Identification of two Mycobacterium tuberculosis H37Rv ORFs involved in resistance to killing by human macrophages
1 Department of Microbiology and Immunology, Emory University School of Medicine and Division of AIDS, STD, and TB Laboratory Research, Centers for Disease Control and Prevention, Atlanta, Georgia, USA
2 Department of Internal Medicine, University of Michigan School of Medicine, Ann Arbor, MI
BMC Microbiology 2001, 1:26 doi:10.1186/1471-2180-1-26Published: 17 October 2001
The ability of Mycobacterium tuberculosis to survive and replicate in macrophages is crucial for the mycobacterium's ability to infect the host and cause tuberculosis. To identify Mycobacterium tuberculosis genes involved in survival in macrophages, a library of non-pathogenic Mycobacterium smegmatis bacteria, each carrying an individual integrated cosmid containing M. tuberculosis H37Rv genomic DNA, was passed through THP-1 human macrophages three times.
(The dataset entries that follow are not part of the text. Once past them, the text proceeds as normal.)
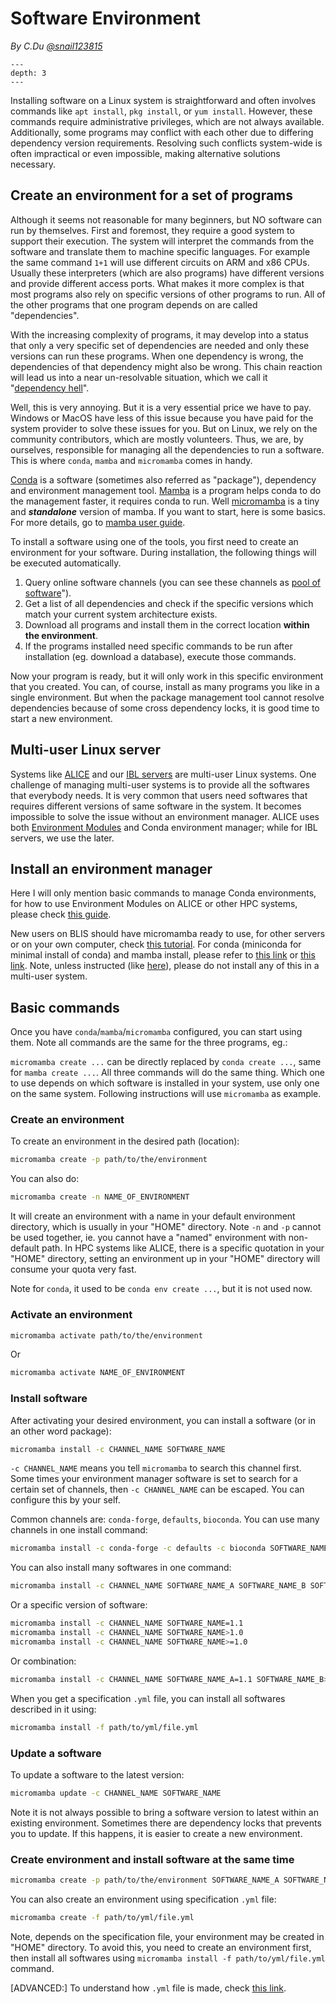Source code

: # Software Environment

*By C.Du [@snail123815](https://github.com/snail123815)*

```{contents}
---
depth: 3
---
```

Installing software on a Linux system is straightforward and often involves commands like `apt install`, `pkg install`, or `yum install`. However, these commands require administrative privileges, which are not always available. Additionally, some programs may conflict with each other due to differing dependency version requirements. Resolving such conflicts system-wide is often impractical or even impossible, making alternative solutions necessary.

## Create an environment for a set of programs

Although it seems not reasonable for many beginners, but NO software can run by themselves. First and foremost, they require a good system to support their execution. The system will interpret the commands from the software and translate them to machine specific languages. For example the same command `1+1` will use different circuits on ARM and x86 CPUs. Usually these interpreters (which are also programs) have different versions and provide different access ports. What makes it more complex is that most programs also rely on specific versions of other programs to run. All of the other programs that one program depends on are called "dependencies".

With the increasing complexity of programs, it may develop into a status that only a very specific set of dependencies are needed and only these versions can run these programs. When one dependency is wrong, the dependencies of that dependency might also be wrong. This chain reaction will lead us into a near un-resolvable situation, which we call it "[dependency hell](https://en.wikipedia.org/wiki/Dependency_hell)".

Well, this is very annoying. But it is a very essential price we have to pay. Windows or MacOS have less of this issue because you have paid for the system provider to solve these issues for you. But on Linux, we rely on the community contributors, which are mostly volunteers. Thus, we are, by ourselves, responsible for managing all the dependencies to run a software. This is where `conda`, `mamba` and `micromamba` comes in handy.

[Conda](https://docs.conda.io/en/latest) is a software (sometimes also referred as "package"), dependency and environment management tool. [Mamba](https://mamba.readthedocs.io/en/latest/user_guide/mamba.html) is a program helps conda to do the management faster, it requires conda to run. Well [micromamba](https://mamba.readthedocs.io/en/latest/user_guide/micromamba.html) is a tiny and ***standalone*** version of mamba. If you want to start, here is some basics. For more details, go to [mamba user guide](https://mamba.readthedocs.io/en/latest/user_guide/concepts.html).

To install a software using one of the tools, you first need to create an environment for your software. During installation, the following things will be executed automatically.

1. Query online software channels (you can see these channels as [pool of software](https://docs.conda.io/projects/conda/en/latest/user-guide/concepts/channels.html#conda-channels)").
2. Get a list of all dependencies and check if the specific versions which match your current system architecture exists.
3. Download all programs and install them in the correct location **within the environment**.
4. If the programs installed need specific commands to be run after installation (eg. download a database), execute those commands.

Now your program is ready, but it will only work in this specific environment that you created. You can, of course, install as many programs you like in a single environment. But when the package management tool cannot resolve dependencies because of some cross dependency locks, it is good time to start a new environment.

## Multi-user Linux server

Systems like [ALICE](../alice/alice_ibl.md) and our [IBL servers](../IBL_servers/Intro.md) are multi-user Linux systems. One challenge of managing multi-user systems is to provide all the softwares that everybody needs. It is very common that users need softwares that requires different versions of same software in the system. It becomes impossible to solve the issue without an environment manager. ALICE uses both [Environment Modules](https://modules.readthedocs.io/en/latest/index.html) and Conda environment manager; while for IBL servers, we use the later.

## Install an environment manager

Here I will only mention basic commands to manage Conda environments, for how to use Environment Modules on ALICE or other HPC systems, please check [this guide](https://pubappslu.atlassian.net/wiki/spaces/HPCWIKI/pages/37749316/Using+available+software+-+Environment+Modules).

New users on BLIS should have micromamba ready to use, for other servers or on your own computer, check [this tutorial](./micromamba.md). For conda (miniconda for minimal install of conda) and mamba install, please refer to [this link](https://docs.conda.io/en/latest/miniconda.html#) or [this link](https://mamba.readthedocs.io/en/latest/installation/micromamba-installation.html). Note, unless instructed (like [here](./micromamba.md)), please do not install any of this in a multi-user system.

## Basic commands

Once you have `conda`/`mamba`/`micromamba` configured, you can start using them. Note all commands are the same for the three programs, eg.:

`micromamba create ...` can be directly replaced by `conda create ...`, same for `mamba create ...`. All three commands will do the same thing. Which one to use depends on which software is installed in your system, use only one on the same system. Following instructions will use `micromamba` as example.

### Create an environment

To create an environment in the desired path (location):

```sh
micromamba create -p path/to/the/environment
```

You can also do:

```sh
micromamba create -n NAME_OF_ENVIRONMENT
```

It will create an environment with a name in your default environment directory, which is usually in your "HOME" directory. Note `-n` and `-p` cannot be used together, ie. you cannot have a "named" environment with non-default path. In HPC systems like ALICE, there is a specific quotation in your "HOME" directory, setting an environment up in your "HOME" directory will consume your quota very fast.

Note for `conda`, it used to be `conda env create ...`, but it is not used now.

### Activate an environment

```sh
micromamba activate path/to/the/environment
```

Or

```sh
micromamba activate NAME_OF_ENVIRONMENT
```

### Install software

After activating your desired environment, you can install a software (or in an other word package):

```sh
micromamba install -c CHANNEL_NAME SOFTWARE_NAME
```

`-c CHANNEL_NAME` means you tell `micromamba` to search this channel first. Some times your environment manager software is set to search for a certain set of channels, then `-c CHANNEL_NAME` can be escaped. You can configure this by your self.

Common channels are: `conda-forge`, `defaults`, `bioconda`. You can use many channels in one install command:

```sh
micromamba install -c conda-forge -c defaults -c bioconda SOFTWARE_NAME
```

You can also install many softwares in one command:

```sh
micromamba install -c CHANNEL_NAME SOFTWARE_NAME_A SOFTWARE_NAME_B SOFTWARE_NAME_C
```

Or a specific version of software:

```sh
micromamba install -c CHANNEL_NAME SOFTWARE_NAME=1.1
micromamba install -c CHANNEL_NAME SOFTWARE_NAME>1.0
micromamba install -c CHANNEL_NAME SOFTWARE_NAME>=1.0
```

Or combination:

```sh
micromamba install -c CHANNEL_NAME SOFTWARE_NAME_A=1.1 SOFTWARE_NAME_B>=3.0 SOFTWARE_NAME_C
```

When you get a specification `.yml` file, you can install all softwares described in it using:

```sh
micromamba install -f path/to/yml/file.yml
```

### Update a software 

To update a software to the latest version:

```sh
micromamba update -c CHANNEL_NAME SOFTWARE_NAME
```

Note it is not always possible to bring a software version to latest within an existing environment. Sometimes there are dependency locks that prevents you to update. If this happens, it is easier to create a new environment.

### Create environment and install software at the same time

```sh
micromamba create -p path/to/the/environment SOFTWARE_NAME_A SOFTWARE_NAME_B=3.2
```

You can also create an environment using specification `.yml` file:

```sh
micromamba create -f path/to/yml/file.yml
```

Note, depends on the specification file, your environment may be created in "HOME" directory. To avoid this, you need to create an environment first, then install all softwares using `micromamba install -f path/to/yml/file.yml` command.

\[ADVANCED:\] To understand how `.yml` file is made, check [this link](https://conda.io/projects/conda/en/latest/user-guide/tasks/manage-environments.html#creating-an-environment-file-manually).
Two of the clones recovered from this enrichment process, sur2 and sur3, exhibited significantly increased survival relative to wild-type bacteria. In coinfection experiments, the ratio of sur2 colonies to wild-type colonies was 1:1 at 0 hours but increased to 20:1 at 24 hours post phagocytosis. The ratio of sur3 colonies to wild-type colonies was 1:1 at 0 hours and 5:1 at 24 hours. The M. tuberculosis ORFs responsible for increased survival were shown to be Rv0365c for the sur2 clone and Rv2235 for the sur3 clone. These ORFs encode proteins with as-of-yet unknown functions.
We identified two M. tuberculosis ORFs which may be involved in the ability of tubercle bacilli to survive in macrophages.